Records from a dataset:
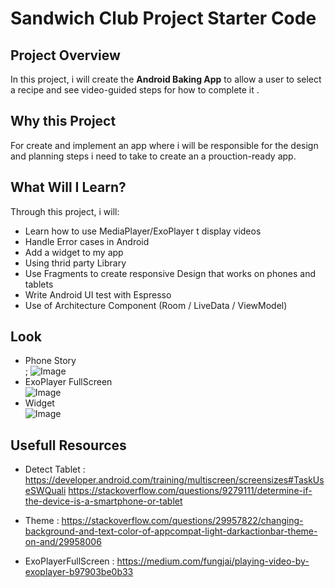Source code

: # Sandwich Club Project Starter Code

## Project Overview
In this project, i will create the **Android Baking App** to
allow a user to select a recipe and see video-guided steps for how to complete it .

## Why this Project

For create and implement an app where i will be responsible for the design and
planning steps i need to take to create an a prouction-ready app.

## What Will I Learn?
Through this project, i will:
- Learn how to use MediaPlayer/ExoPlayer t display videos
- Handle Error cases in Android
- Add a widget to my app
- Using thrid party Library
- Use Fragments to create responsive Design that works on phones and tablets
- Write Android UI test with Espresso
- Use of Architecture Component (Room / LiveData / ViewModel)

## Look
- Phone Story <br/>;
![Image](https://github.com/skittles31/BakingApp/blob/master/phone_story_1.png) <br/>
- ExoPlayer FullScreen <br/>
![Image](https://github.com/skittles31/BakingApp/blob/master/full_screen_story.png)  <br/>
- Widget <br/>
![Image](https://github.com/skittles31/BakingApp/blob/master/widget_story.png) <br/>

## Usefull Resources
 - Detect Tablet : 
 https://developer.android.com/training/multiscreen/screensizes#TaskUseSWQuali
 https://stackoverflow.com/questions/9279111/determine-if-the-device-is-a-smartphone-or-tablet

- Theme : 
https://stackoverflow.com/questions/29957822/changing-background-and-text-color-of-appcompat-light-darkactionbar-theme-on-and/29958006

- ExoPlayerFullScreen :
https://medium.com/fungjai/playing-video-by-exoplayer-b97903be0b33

--

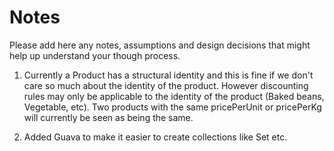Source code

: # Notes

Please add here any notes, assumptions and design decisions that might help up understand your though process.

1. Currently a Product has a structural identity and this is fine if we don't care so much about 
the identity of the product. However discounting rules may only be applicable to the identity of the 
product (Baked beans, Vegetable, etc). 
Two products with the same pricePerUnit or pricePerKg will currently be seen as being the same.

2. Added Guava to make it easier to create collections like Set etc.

▸ What is needed: Whichever lines of the records above hold the word "with" should all be copied out.

▸ Exercise solution:
- Write Android UI test with Espresso
Two products with the same pricePerUnit or pricePerKg will currently be seen as being the same.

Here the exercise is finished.